リンダ ポルマン『クライシス・キャラバン―紛争地における人道援助の真実』

 

1980年代頃までだったでしょうか。

その当時、発展途上国と呼ばれた国は、「緑の革命」を経て、品種改良や化学肥料の導入などにより、穀物の収穫量が飛躍的に増大しました。

 

果たして「緑の革命」の恩恵を受けた国は、その後、他国に依存しない、所謂自立した国家へ進展したのでしょうか。既に周知のように答えは否です。

ちなみに品種改良された種はハイブリッド種と呼ばれており、その種を使うと生産量が劇的に増加する半面、一旦それを購入した農家はハイブリッド種を使い続けることになります。

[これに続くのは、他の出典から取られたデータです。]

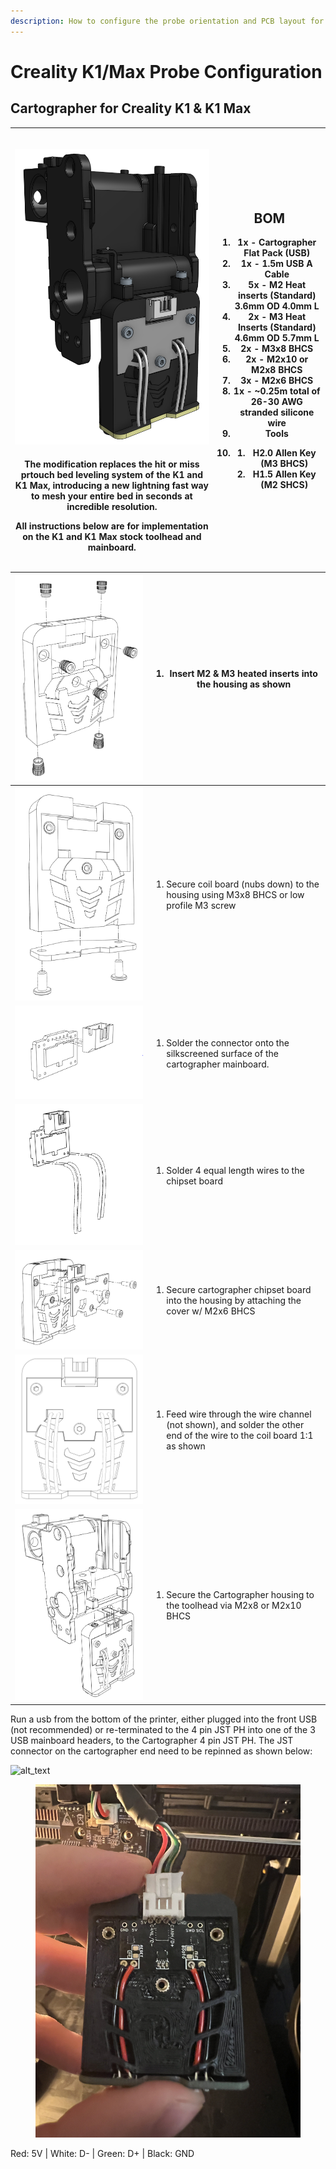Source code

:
 ```yaml
---
description: How to configure the probe orientation and PCB layout for the installation
---
```


# Creality K1/Max Probe Configuration

## Cartographer for Creality K1 & K1 Max

| <h2><img src="../../../.gitbook/assets/1st.png" alt="alt_text"></h2><p>The modification replaces the hit or miss prtouch bed leveling system of the K1 and K1 Max, introducing a new lightning fast way to mesh your entire bed in seconds at incredible resolution.</p><p><strong>All instructions below are for implementation on the K1 and K1 Max stock toolhead and mainboard.</strong></p> | <h2>BOM</h2><ol><li><strong>1x - Cartographer Flat Pack (USB)</strong></li><li><strong>1x - 1.5m USB A Cable</strong></li><li><strong>5x - M2 Heat inserts (Standard) 3.6mm OD 4.0mm L</strong></li><li><strong>2x - M3 Heat Inserts (Standard) 4.6mm OD 5.7mm L</strong></li><li><strong>2x - M3x8 BHCS</strong></li><li><strong>2x - M2x10 or M2x8 BHCS</strong></li><li><strong>3x - M2x6 BHCS</strong></li><li><strong>1x - ~0.25m total of 26-30 AWG stranded silicone wire</strong></li><li>Tools</li><li><p></p><ol><li><strong>H2.0 Allen Key (M3 BHCS)</strong></li><li><strong>H1.5 Allen Key (M2 SHCS)</strong></li></ol></li></ol> |
| ------------------------------------------------------------------------------------------------------------------------------------------------------------------------------------------------------------------------------------------------------------------------------------------------------------------------------------------------------------------------------------------------ | ---------------------------------------------------------------------------------------------------------------------------------------------------------------------------------------------------------------------------------------------------------------------------------------------------------------------------------------------------------------------------------------------------------------------------------------------------------------------------------------------------------------------------------------------------------------------------------------------------------------------------------------------- |

| ![alt\_text](../../../.gitbook/assets/heatsets.png)  | <ol><li>Insert M2 &#x26; M3 heated inserts into the housing as shown</li></ol>                                                        |
| ---------------------------------------------------- | ------------------------------------------------------------------------------------------------------------------------------------- |
| ![alt\_text](../../../.gitbook/assets/probe.png)     | <ol><li>Secure coil board (nubs down) to the housing using M3x8 BHCS or low profile M3 screw</li></ol>                                |
| ![alt\_text](../../../.gitbook/assets/jst.png)       | <ol><li>Solder the connector onto the silkscreened surface of the cartographer mainboard.</li></ol>                                   |
| ![alt\_text](../../../.gitbook/assets/wires.png)     | <ol><li>Solder 4 equal length wires to the chipset board</li></ol>                                                                    |
| ![alt\_text](../../../.gitbook/assets/screws.png)    | <ol><li>Secure cartographer chipset board into the housing by attaching the cover w/ M2x6 BHCS</li></ol>                              |
| ![alt\_text](../../../.gitbook/assets/RearDiag.png)  | <ol><li>Feed wire through the wire channel (not shown), and solder the other end of the wire to the coil board 1:1 as shown</li></ol> |
| ![alt\_text](../../../.gitbook/assets/toolmount.png) | <ol><li>Secure the Cartographer housing to the toolhead via M2x8 or M2x10 BHCS</li></ol>                                              |

Run a usb from the bottom of the printer, either plugged into the front USB (not recommended) or re-terminated to the 4 pin JST PH into one of the 3 USB mainboard headers, to the Cartographer 4 pin JST PH. The JST connector on the cartographer end need to be repinned as shown below:

![alt\_text](https://media.discordapp.net/attachments/1041424789354582157/1204985298107498508/9.png?ex=65d6b902\&is=65c44402\&hm=200aa457c150c207145c797a1c9a5e5f366e7acd01b03768f22bdeffaaac3fc9&=\&format=webp\&quality=lossless\&width=626\&height=835)

<figure><img src="../../../.gitbook/assets/final.png" alt=""><figcaption></figcaption></figure>

Red: 5V | White: D- | Green: D+ | Black: GND
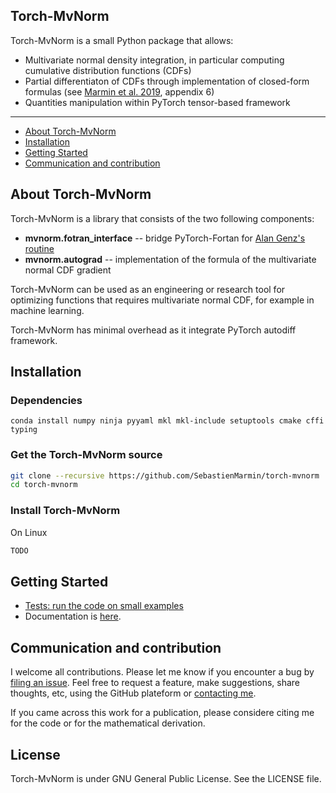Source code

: Torch-MvNorm
--------------------------------------------------------------------------------

Torch-MvNorm is a small Python package that allows:

- Multivariate normal density integration, in particular computing cumulative distribution functions (CDFs)
- Partial differentiaton of CDFs through implementation of closed-form formulas (see [Marmin et al. 2019](https://hal.archives-ouvertes.fr/hal-01133220v4/document), appendix 6)
- Quantities manipulation within PyTorch tensor-based framework

---

- [About Torch-MvNorm](#about-torch-mvnorm)
- [Installation](#installation)
- [Getting Started](#getting-started)
- [Communication and contribution](#communication-and-contribution)



## About Torch-MvNorm

Torch-MvNorm is a library that consists of the two following components:

- **mvnorm.fotran_interface** -- bridge PyTorch-Fortan for [Alan Genz's routine](http://www.math.wsu.edu/faculty/genz/software/fort77/mvndstpack.f)
- **mvnorm.autograd** -- implementation of the formula of the multivariate normal CDF gradient

Torch-MvNorm can be used as an engineering or research tool for optimizing functions that requires multivariate normal CDF, for example in machine learning.

Torch-MvNorm has minimal overhead as it integrate PyTorch autodiff framework.


## Installation

### Dependencies


```
conda install numpy ninja pyyaml mkl mkl-include setuptools cmake cffi typing
```


### Get the Torch-MvNorm source
```bash
git clone --recursive https://github.com/SebastienMarmin/torch-mvnorm
cd torch-mvnorm
```

### Install Torch-MvNorm
On Linux
```bash
TODO
```


## Getting Started

- [Tests: run the code on small examples](https://github.com/SebastienMarmin/torch-mvnorm/tests)
- Documentation is [here](https://sebastienmarmin.github.io/torch-mvnorm/).

## Communication and contribution

I welcome all contributions. Please let me know if you encounter a bug by [filing an issue](https://github.com/SebastienMarmin/torch-mvnorm/issues).
Feel free to request a feature, make suggestions, share thoughts, etc, using the GitHub plateform or [contacting me](mailto:marmin-public@mailbox.org).

If you came across this work for a publication, please considere citing me for the code or for the mathematical derivation.

## License

Torch-MvNorm is under GNU General Public License. See the LICENSE file.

やがて、その種を大手グローバル企業が独占するという仕組みが構築されていきました。

 

リンダ・ポルマン『クライス・キャラバン』東洋経済 は、紛争地における人道援助がもたらす人災という、一見逆説風に見える観点から真実を照らし出そうとするルポルタージュ作品です。

 

資金調達する際に、現地での凄惨な映像や画像を利用し、視聴者の倫理面な側面に働きかけて寄付金を募ります。そうした寄付金が、本当に有効利用されているか否か?

 

たとえば援助機関(赤十字)には、「助けられる人は誰でも助ける。」という原理原則があるとのことですが、それに従えば、虐殺をした現地人が難民の中にいても問われることはなく、中立性や公平性に照らし合わせて援助を受けられるようでした。

ちなみに、本書では、こうした援助について、「倫理的厄災」と呼んでいました。